Plasma levels of A) 17β-estradiol (E₂); (control, n=6; EE₂, n=4) and B) testosterone (T) (control, n=9; EE₂, n=8) in male fathead minnow after 48 h exposure to 5.4 ng 17α-ethinylestradiol (EE₂)/L. Steroid levels were analyzed using a non-parametric Mann-Whitney U test but data are presented as mean plasma steroid concentration (±SEM). A significant difference was considered p<0.05.

Figure 2

Pathway analysis of significantly altered proteins in the telencephalon after 48 h exposure to 17α-ethinylestradiol (EE₂). Proteins altered in abundance by EE₂ were involved in cell processes that included proliferation, differentiation, apoptosis, oxidative phosphorylation, neuron network morphology, and long term potentiation. Red indicates an induction in protein abundance and green indicates a reduction in protein abundance. Symbols include extracellular/intracellular proteins and receptors. Except for oxidative phosphorylation, all cell processes shown are affected by >3 of the regulated proteins.

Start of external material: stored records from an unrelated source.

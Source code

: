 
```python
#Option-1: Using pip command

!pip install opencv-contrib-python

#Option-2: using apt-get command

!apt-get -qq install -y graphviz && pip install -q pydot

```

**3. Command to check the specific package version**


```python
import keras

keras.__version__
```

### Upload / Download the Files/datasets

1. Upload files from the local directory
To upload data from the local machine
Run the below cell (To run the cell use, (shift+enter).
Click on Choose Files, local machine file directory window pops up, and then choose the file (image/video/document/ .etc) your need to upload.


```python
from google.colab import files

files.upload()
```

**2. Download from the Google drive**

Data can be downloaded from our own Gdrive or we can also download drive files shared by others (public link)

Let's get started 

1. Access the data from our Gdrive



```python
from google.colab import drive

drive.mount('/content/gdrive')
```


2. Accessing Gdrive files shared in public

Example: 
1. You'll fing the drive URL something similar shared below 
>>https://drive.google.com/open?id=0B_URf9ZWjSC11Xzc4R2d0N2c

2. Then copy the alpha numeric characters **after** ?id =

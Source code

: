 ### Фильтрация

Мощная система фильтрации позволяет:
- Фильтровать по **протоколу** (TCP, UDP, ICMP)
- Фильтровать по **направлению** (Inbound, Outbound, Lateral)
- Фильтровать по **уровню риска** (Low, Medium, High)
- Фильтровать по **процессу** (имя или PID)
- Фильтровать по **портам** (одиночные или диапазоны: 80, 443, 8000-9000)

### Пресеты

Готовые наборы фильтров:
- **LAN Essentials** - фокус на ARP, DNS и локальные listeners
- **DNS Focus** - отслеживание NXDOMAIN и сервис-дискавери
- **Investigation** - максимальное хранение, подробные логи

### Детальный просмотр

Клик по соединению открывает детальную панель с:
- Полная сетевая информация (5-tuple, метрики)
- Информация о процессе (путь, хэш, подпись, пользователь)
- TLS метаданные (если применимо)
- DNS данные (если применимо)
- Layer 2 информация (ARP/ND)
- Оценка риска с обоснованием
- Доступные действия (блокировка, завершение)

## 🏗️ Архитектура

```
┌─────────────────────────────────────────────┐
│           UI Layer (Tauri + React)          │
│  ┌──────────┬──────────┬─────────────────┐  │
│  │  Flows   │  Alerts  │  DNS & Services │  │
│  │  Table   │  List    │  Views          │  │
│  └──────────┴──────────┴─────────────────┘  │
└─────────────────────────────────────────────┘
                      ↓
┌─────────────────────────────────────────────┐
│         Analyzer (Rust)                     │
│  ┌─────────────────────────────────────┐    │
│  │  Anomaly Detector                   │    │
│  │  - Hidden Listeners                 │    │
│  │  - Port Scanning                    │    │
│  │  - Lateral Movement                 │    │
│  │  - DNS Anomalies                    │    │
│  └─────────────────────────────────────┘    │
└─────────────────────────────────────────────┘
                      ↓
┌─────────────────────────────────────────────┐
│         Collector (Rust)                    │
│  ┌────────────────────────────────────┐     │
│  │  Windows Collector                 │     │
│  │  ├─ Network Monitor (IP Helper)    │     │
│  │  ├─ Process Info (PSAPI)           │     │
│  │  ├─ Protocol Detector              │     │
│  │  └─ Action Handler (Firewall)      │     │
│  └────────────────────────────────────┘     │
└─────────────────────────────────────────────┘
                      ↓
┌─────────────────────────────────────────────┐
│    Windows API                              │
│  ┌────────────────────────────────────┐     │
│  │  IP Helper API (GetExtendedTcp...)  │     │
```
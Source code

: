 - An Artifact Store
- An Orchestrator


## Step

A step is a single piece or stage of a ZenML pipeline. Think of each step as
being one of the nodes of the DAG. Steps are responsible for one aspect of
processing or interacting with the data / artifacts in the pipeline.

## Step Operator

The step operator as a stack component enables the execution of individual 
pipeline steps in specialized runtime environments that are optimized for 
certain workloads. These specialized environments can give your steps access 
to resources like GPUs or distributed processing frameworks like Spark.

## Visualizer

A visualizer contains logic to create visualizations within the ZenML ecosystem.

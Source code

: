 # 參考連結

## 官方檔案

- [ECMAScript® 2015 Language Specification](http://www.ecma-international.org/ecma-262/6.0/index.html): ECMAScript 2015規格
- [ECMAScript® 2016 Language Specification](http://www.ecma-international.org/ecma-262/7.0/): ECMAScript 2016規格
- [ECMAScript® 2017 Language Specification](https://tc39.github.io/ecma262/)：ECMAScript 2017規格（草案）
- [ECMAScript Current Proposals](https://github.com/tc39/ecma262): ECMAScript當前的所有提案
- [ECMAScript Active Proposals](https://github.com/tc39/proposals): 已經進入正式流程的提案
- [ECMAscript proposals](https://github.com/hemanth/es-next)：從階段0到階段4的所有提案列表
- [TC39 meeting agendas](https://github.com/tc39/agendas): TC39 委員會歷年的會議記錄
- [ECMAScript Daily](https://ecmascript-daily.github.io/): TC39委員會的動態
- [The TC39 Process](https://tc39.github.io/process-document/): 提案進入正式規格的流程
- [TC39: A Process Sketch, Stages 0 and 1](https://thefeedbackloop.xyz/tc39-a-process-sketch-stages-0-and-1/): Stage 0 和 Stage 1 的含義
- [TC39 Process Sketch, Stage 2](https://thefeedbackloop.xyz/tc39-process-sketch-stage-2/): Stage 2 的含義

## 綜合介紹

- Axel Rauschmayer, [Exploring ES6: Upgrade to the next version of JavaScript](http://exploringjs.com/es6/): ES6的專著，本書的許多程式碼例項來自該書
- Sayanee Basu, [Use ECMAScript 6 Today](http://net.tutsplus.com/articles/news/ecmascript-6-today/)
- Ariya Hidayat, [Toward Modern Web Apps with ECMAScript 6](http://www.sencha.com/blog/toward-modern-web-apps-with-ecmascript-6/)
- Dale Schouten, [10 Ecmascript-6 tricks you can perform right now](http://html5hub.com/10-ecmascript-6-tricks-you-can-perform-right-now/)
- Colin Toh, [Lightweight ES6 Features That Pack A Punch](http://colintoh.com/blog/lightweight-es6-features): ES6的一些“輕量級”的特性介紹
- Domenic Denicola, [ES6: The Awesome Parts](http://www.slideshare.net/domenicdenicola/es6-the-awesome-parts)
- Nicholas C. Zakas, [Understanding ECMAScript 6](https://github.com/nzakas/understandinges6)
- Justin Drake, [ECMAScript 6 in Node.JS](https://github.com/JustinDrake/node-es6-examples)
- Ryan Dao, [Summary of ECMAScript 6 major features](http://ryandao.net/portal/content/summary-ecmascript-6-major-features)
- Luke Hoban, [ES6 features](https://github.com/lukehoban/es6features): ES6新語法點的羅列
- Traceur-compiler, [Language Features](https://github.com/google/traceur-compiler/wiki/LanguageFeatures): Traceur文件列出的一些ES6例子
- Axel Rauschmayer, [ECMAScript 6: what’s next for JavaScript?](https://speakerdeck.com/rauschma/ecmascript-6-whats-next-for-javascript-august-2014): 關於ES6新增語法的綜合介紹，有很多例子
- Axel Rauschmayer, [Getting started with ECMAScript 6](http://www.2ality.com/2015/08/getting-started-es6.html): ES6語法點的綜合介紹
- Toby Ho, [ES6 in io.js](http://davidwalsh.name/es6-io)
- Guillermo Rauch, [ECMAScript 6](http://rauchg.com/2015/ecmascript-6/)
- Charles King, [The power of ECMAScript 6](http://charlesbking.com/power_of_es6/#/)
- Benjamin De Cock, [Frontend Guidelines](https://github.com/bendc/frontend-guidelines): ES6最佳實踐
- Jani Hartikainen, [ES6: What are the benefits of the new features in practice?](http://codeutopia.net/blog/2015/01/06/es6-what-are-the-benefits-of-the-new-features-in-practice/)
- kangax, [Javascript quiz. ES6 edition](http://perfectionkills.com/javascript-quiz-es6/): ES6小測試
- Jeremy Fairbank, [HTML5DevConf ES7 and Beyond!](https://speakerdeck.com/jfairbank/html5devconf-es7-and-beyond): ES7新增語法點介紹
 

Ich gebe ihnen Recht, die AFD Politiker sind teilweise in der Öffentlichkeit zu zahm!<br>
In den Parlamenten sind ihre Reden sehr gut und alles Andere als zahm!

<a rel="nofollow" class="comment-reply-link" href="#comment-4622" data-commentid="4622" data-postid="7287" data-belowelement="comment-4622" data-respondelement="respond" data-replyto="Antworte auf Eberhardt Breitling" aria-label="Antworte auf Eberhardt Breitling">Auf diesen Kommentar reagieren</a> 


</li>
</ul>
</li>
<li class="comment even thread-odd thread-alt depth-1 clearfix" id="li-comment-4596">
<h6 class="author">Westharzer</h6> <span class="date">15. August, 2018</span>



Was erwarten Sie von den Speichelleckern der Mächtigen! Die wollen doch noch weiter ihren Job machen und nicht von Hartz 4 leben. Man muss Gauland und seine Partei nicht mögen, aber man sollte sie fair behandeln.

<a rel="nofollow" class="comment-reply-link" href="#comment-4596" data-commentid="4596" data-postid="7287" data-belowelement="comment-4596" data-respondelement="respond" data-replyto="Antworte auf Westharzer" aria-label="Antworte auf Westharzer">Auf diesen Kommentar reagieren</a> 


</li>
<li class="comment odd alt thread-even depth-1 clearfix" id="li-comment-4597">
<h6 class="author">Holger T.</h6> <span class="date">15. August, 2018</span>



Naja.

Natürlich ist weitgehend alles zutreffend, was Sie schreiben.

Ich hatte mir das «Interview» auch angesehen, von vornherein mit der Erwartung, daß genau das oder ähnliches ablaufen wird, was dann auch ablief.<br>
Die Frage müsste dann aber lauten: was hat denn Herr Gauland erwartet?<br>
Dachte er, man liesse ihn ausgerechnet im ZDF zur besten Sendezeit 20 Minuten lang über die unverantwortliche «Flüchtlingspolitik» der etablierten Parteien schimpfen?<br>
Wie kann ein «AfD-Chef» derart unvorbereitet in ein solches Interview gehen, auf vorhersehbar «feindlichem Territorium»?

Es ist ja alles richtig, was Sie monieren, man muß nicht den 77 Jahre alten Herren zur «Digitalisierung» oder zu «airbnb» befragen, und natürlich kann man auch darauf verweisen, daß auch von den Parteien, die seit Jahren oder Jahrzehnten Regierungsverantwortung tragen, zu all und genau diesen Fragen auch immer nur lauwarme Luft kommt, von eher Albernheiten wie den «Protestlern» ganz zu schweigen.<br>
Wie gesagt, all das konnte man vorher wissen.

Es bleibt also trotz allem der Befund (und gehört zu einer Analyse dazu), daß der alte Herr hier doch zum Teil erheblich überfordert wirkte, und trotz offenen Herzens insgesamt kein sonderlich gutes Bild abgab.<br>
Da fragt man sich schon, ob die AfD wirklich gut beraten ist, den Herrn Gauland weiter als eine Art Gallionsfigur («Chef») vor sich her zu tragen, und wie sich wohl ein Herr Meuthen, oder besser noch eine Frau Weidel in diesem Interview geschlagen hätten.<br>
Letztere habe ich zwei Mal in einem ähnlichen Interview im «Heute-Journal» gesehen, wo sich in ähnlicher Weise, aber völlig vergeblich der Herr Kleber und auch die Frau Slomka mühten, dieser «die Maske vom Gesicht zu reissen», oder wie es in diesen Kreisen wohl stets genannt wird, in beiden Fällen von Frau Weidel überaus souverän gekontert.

Abbreviations are as follows; ATP synthase, H+ transporting, mitochondrial F1 complex, alpha subunit, isoform 1, ATP5A1; ATP synthase, H+ transporting, mitochondrial F1 complex, beta polypeptide, ATP5B; calmodulin 2, CALM2; cytochrome c oxidase subunit Vb, COX5B; dihydropyrimidinase-like 3, DPYSL3; UCC1; enolase 1, alpha non-neuron, ENO1; ependymin related protein 2, hemoglobin, beta adult minor chain, HBB; histone 1, H2bl, H2BFQ; histone 1, H1c, HIF2; lactate dehydrogenase B, LDHB; malate dehydrogenase 1, NAD (soluble), MDH1; microtubule-associated protein tau, MAPT; myelin basic protein, MBP; myelin protein zero, MPZ; phosphoprotein enriched in astrocytes 15, PEA15; Purkinje cell protein 4, PCP4; similar to CG31613-PA, H3FC; similar to Myristoylated alanine-rich C-kinase substrate (MARCKS) (Protein kinase C substrate 80 kDa protein), MARCKS; stathmin 1, STMN1; tubulin, alpha 1, TUBA3; tubulin, beta 2c, TUBB2.

Figure 3

Real-time PCR (control n=5; EE₂ n=5) for A) Cyp19b mRNA B) B) lactate dehydrogenase B4 (Ldhb4) mRNA C) MAP Tau (Mapt) mRNA D) myelin protein zero (Mpz) mRNA, and E) Cu/Zn superoxide dismutase (Sod1) mRNA. Data are presented as mean copy number (±SEM). A significant difference was considered p<0.05.